Le Redoutable Nuclear Submarine

The main thing we wanted to see at Cité de la Mer was the submarine museum Le Redoutable. It is the largest and only nearly-complete ballistic missile submarine open to the public and we are always keen to do the firsts, lasts, largests, longests, etc. whenever we travel to places around the world.

An audio guide available in several languages can be picked up as you scan your ticket in at the entrance to the submarine and it provides one of the most informative descriptions of the places you explore as you make your way through the impressive vessel. One thing to note, though, if you’re the sort of person who likes to ignore the audio guide and wander around on your own is that the passageways through Le Redoutable are narrow, often only permitting one person to pass and this, coupled with the guide often telling you to stop and look at certain things, means that you won’t really be able to progress any faster than those with the guides ahead of you on the boat (not ship). You may as well use the guide and you won’t be sorry that you did.

Commissioned in 1971 and decommissioned twenty years later, Le Redoutable was the first of the Redoutable-class submarines constructed for the French Navy. She was fitted with 16 ballistic missile launchers and being in the section where each of the missiles could be independently launched was very impressive. Each missile tube had its own controls, its own computers, and seemingly anachronistic brass tubes to ensure communication could be maintained even in the event of failures there. The audio guide went into some detail about what and how long it took to launch a nuclear missile (something no submarine has ever done), making a mockery of most of the movies or books that might have implied some rogue person might be able to do it on a whim. Did you know that a compressed air bubble is in the tube with the missile so that during launch it expands and keeps the missile completely dry until it ignites its rocket upon leaving the water?

Le Redoutable was a very functional boat for the most part with little room given over to the niceties of life under the water for months on end. The submarine produced its own fresh water and oxygen, could manufacture and replace any part, needed to be able to cope with compression and expansion of the hull of several centimetres when attaching fittings, and had plenty of protection against heat, noise, and, of course, radiation. The reactor section of the submarine had been removed (obviously) but had it been still there and operating it could have powered the entire city of Cherbourg. A walkway allowed you to wander through where the reactor had once been.

My favourite part of Le Redoutable was the very, very 1970s decor of the meeting room area. Looking like something straight from UFO this really appealed to my love of that period’s style.

The audio guide tour of Le Redoutable takes about 35 minutes so you can add on another five or ten to that to cover stepping through doorways, taking photos, etc. Dropping off our guides and stepping away from the submarine we were afforded views of our cruise ship, Arcadia, showing just how close to the attraction ships dock before we made our way to the next point of interest in Cité de la Mer.

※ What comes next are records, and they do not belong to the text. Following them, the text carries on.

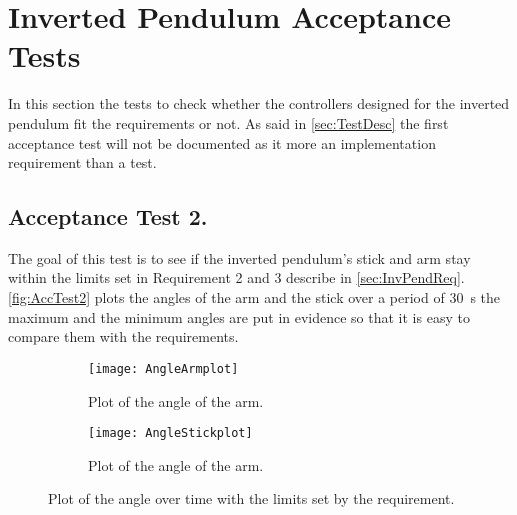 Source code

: \graphicspath{{figures/AcceptanceTest/}}

\section{Inverted Pendulum Acceptance Tests}\label{sec:InvPendAccTest}

In this section the tests to check whether the controllers designed for the inverted pendulum fit the requirements or not. As said in \autoref{sec:TestDesc} the first acceptance test will not be documented as it more an implementation requirement than a test.

\subsection{Acceptance Test 2.}

The goal of this test is to see if the inverted pendulum's stick and arm stay within the limits set in Requirement 2 and 3 describe in \autoref{sec:InvPendReq}. \autoref{fig:AccTest2} plots the angles of the arm and the stick over a period of \SI{30}{\second} the maximum and the minimum angles are put in evidence so that it is easy to compare them with the requirements.

\begin{figure}[htbp]
	\centering
	\begin{subfigure}{0.45\textwidth}
		\texttt{[image: AngleArmplot]}
		\caption{Plot of the angle of the arm.}
	\end{subfigure}
	\begin{subfigure}{0.45\textwidth}
		\texttt{[image: AngleStickplot]}
		\caption{Plot of the angle of the arm.}
	\end{subfigure}
	\caption{Plot of the angle over time with the limits set by the requirement.}
	\label{fig:AccTest2}
\end{figure} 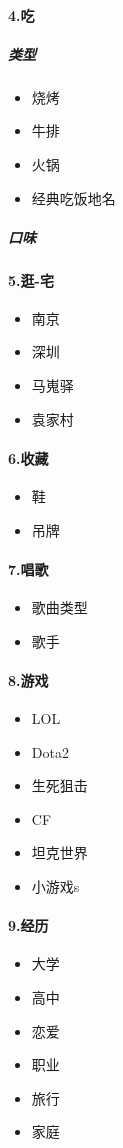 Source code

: \documentclass[UTF8,a4paper,8pt]{ctexbook}
\begin{document}
		 \paragraph{4.吃}
			 \subparagraph{类型}
				 \begin{itemize}
				 	\item 烧烤
				 	\item 牛排
				 	\item 火锅
				 	\item 经典吃饭地名
				 \end{itemize}
			 \subparagraph{口味}
		 \paragraph{5.逛-宅}
			 \begin{itemize}
			 	\item 南京
			 	\item 深圳
			 	\item 马嵬驿
			 	\item 袁家村
			 \end{itemize}
		 \paragraph{6.收藏}
			 \begin{itemize}
				 \item 鞋
				 \item 吊牌
			 \end{itemize}
		 \paragraph{7.唱歌}
			 \begin{itemize}
			 	\item 歌曲类型
			 	\item 歌手
			 \end{itemize}
		 \paragraph{8.游戏}
			 \begin{itemize}
			 	\item  LOL
			 	\item  Dota2
			 	\item  生死狙击
			 	\item  CF
			 	\item  坦克世界
			 	\item  小游戏s
			 \end{itemize}
		 \paragraph{9.经历}
			 \begin{itemize}
			 	\item 大学
			 	\item 高中
			 	\item 恋爱
			 	\item 职业
			 	\item 旅行
			 	\item 家庭
			 \end{itemize}
\end{document}
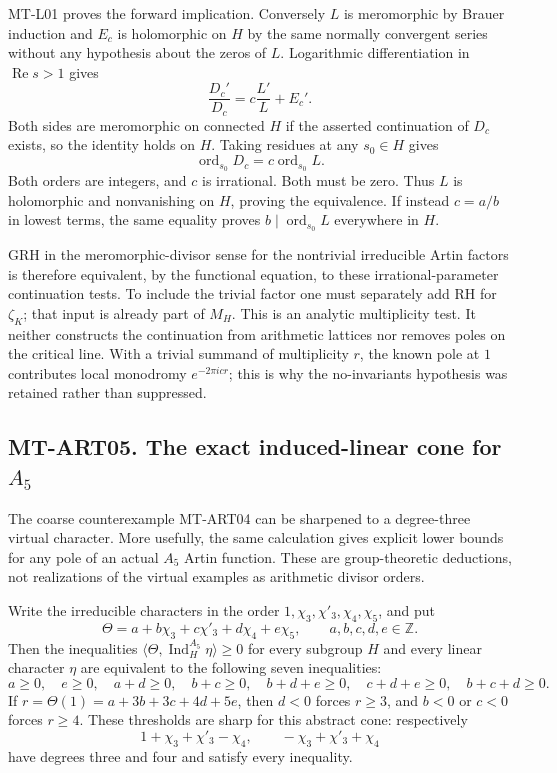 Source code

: MT-L01 proves the forward implication.  Conversely $L$ is meromorphic by
Brauer induction and $E_c$ is holomorphic on $H$ by the same normally
convergent series without any hypothesis about the zeros of $L$.
Logarithmic differentiation in $\operatorname{Re}s>1$ gives
\[
 \frac{D_c'}{D_c}=c\frac{L'}L+E_c'.
\]
Both sides are meromorphic on connected $H$ if the asserted continuation
of $D_c$ exists, so the identity holds on $H$.  Taking residues at any
$s_0\in H$ gives
\[
 \operatorname{ord}_{s_0}D_c
      =c\operatorname{ord}_{s_0}L.
\]
Both orders are integers, and $c$ is irrational.  Both must be zero.
Thus $L$ is holomorphic and nonvanishing on $H$, proving the equivalence.
If instead $c=a/b$ in lowest terms, the same equality proves
$b\mid\operatorname{ord}_{s_0}L$ everywhere in $H$.

GRH in the meromorphic-divisor sense for the nontrivial irreducible Artin
factors is therefore equivalent, by the functional equation, to these
irrational-parameter continuation tests.  To include the trivial factor one
must separately add RH for $\zeta_K$; that input is already part of $M_H$.
This is an analytic multiplicity test.  It neither constructs the
continuation from arithmetic lattices nor removes poles on the critical
line.  With a trivial summand of multiplicity $r$, the known pole at $1$
contributes local monodromy $e^{-2\pi i c r}$; this is why the no-invariants
hypothesis was retained rather than suppressed.

\subsection*{MT-ART05. The exact induced-linear cone for \texorpdfstring{$A_5$}{A5}}
The coarse counterexample MT-ART04 can be sharpened to a degree-three
virtual character. More usefully, the same calculation gives explicit
lower bounds for any pole of an actual $A_5$ Artin function. These are
group-theoretic deductions, not realizations of the virtual examples as
arithmetic divisor orders.

Write the irreducible characters in the order
$1,\chi_3,\chi'_3,\chi_4,\chi_5$, and put
\[
 \Theta=a+b\chi_3+c\chi'_3+d\chi_4+e\chi_5,
 \qquad a,b,c,d,e\in\mathbb Z.
\]
Then the inequalities
$\langle\Theta,\operatorname{Ind}_H^{A_5}\eta\rangle\ge0$ for
every subgroup $H$ and every linear character $\eta$ are equivalent to
the following seven inequalities:
\[
 a\ge0,\quad e\ge0,\quad a+d\ge0,\quad b+c\ge0,\quad
 b+d+e\ge0,\quad c+d+e\ge0,\quad b+c+d\ge0.       \tag{MT-A5-cone}
\]
If $r=\Theta(1)=a+3b+3c+4d+5e$, then $d<0$ forces $r\ge3$,
and $b<0$ or $c<0$ forces $r\ge4$. These thresholds are sharp for
this abstract cone: respectively
\[
       1+\chi_3+\chi'_3-\chi_4,
       \qquad -\chi_3+\chi'_3+\chi_4               \tag{MT-A5-ex}
\]
have degrees three and four and satisfy every inequality.

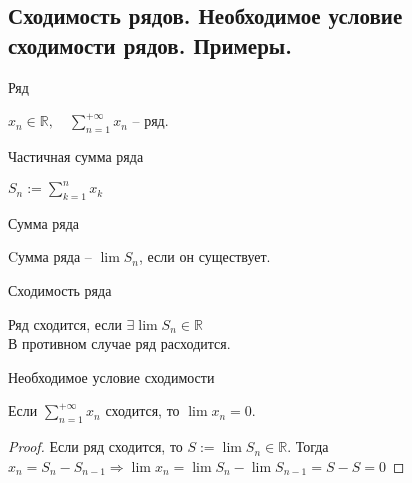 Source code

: \subsection{Сходимость рядов. Необходимое условие сходимости рядов. Примеры.}
    
\begin{conj}Ряд\end{conj}
$x_n \in \mathbb{R}, \quad \sum_{n=1}^{+\infty} x_n$ -- ряд.

\begin{conj}Частичная сумма ряда\end{conj}
$S_n := \sum_{k=1}^{n} x_k$

\begin{conj}Сумма ряда\end{conj}
Cумма ряда -- $\lim S_n$, если он существует.

\begin{conj}Сходимость ряда\end{conj}
Ряд сходится, если $\exists \lim S_n \in \mathbb{R}$\\
В противном случае ряд расходится.

\begin{theorem-non}
Необходимое условие сходимости
\end{theorem-non}
Если $\sum_{n = 1}^{+\infty} x_n$ сходится, то $\lim x_n = 0$.

\begin{proof}
    Если ряд сходится, то $S := \lim S_n \in \mathbb{R}$. Тогда
    $x_n = S_n - S_{n - 1} \Rightarrow \lim x_n = \lim S_n - 
    \lim S_{n - 1} = S - S = 0$
\end{proof}

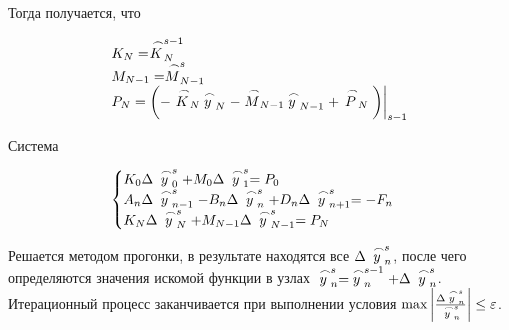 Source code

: \begin{enumerate}
    Тогда получается, что

    \begin{equation*}
        \begin{matrix*}[l]
            K_N = \LittleCap{K}_N^{s-1} \\
            M_{N-1} = \LittleCap{M}_{N-1}^s \\
            P_N = \bigg( -\LittleCap{K}_N \LittleCap{y}_N - \LittleCap{M}_{N-1} \LittleCap{y}_{N-1} + \LittleCap{P}_N \bigg) \bigg|_{s-1}\\
        \end{matrix*}
    \end{equation*}

    Система

    \begin{equation*}
        \begin{cases}
            K_0 \Delta \LittleCap{y}_0^s + M_0 \Delta \LittleCap{y}_1^s = P_0 \\
            A_n \Delta \LittleCap{y}_{n-1}^s - B_n \Delta\LittleCap{y}_n^s + D_n \Delta \LittleCap{y}_{n+1}^s = -F_n \\
            K_N \Delta \LittleCap{y}_N^s + M_{N-1} \Delta \LittleCap{y}_{N-1}^s = P_N \\
        \end{cases}
    \end{equation*}

    Решается методом прогонки, в результате находятся все $\Delta \LittleCap{y}_n^s$, после чего определяются значения искомой функции в узлах $\LittleCap{y}_n^s = \LittleCap{y}_n^{s-1} + \Delta \LittleCap{y}_n^s$. Итерационный процесс заканчивается при выполнении условия $\max \bigg| \frac{\Delta \LittleCap{y}_n^s}{\LittleCap{y}_n^s} \bigg| \le \varepsilon$.

\end{enumerate}
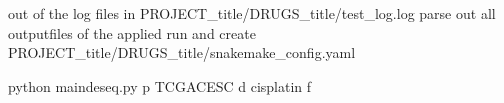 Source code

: \documentclass[letterpaper,10pt,english]{sphinxmanual}
\begin{document}
\begin{fulllineitems}
\begin{quote}
\begin{description}
\end{description}\end{quote}

\sphinxAtStartPar
out of the log files in PROJECT\_title/DRUGS\_title/test\_log.log
parse out all outputfiles of the applied run and create
PROJECT\_title/DRUGS\_title/snakemake\_config.yaml

\begin{sphinxVerbatim}[commandchars=\\\{\}]
\PYGZdl{} python main\PYGZus{}deseq.py \PYGZhy{}p TCGA\PYGZhy{}CESC \PYGZhy{}d cisplatin \PYGZhy{}f 
\end{sphinxVerbatim}

\end{fulllineitems}

\end{document}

I can see our balcony in a couple of these photos.

Aquarium

As I’ve already mentioned we are keen on aquariums and you can almost guarantee that if there’s one in a city we’re visiting then there’s a good chance we’ll end up paying to take a look around it. Like everything else in Cité de la Mer the aquarium was on a grand scale, obviously designed to cope with a huge number of visitors at a time. Because of the time that we visited it, perhaps, the place was mostly empty and this suited us perfectly. The aquarium building is set over two levels with a number of marine artifacts and pieces of accompanying information along with some interactive components but it was really the sealife that we’d come to see. There’s something so very soothing about staring into tanks and watching the varied creatures swimming or crawling around.

There weren’t a huge number of tanks but the cleanliness of the glass was superb and the variety of sealife was enough to get a good look around and enjoy what was there. One tank did extend over the two floors of the aquarium building and it was possible to get partially underneath looking up. This produced an unsettling effect in considering just how much weight of water there was poised above you, but unsettling in a good way and one of the highlights of the visit.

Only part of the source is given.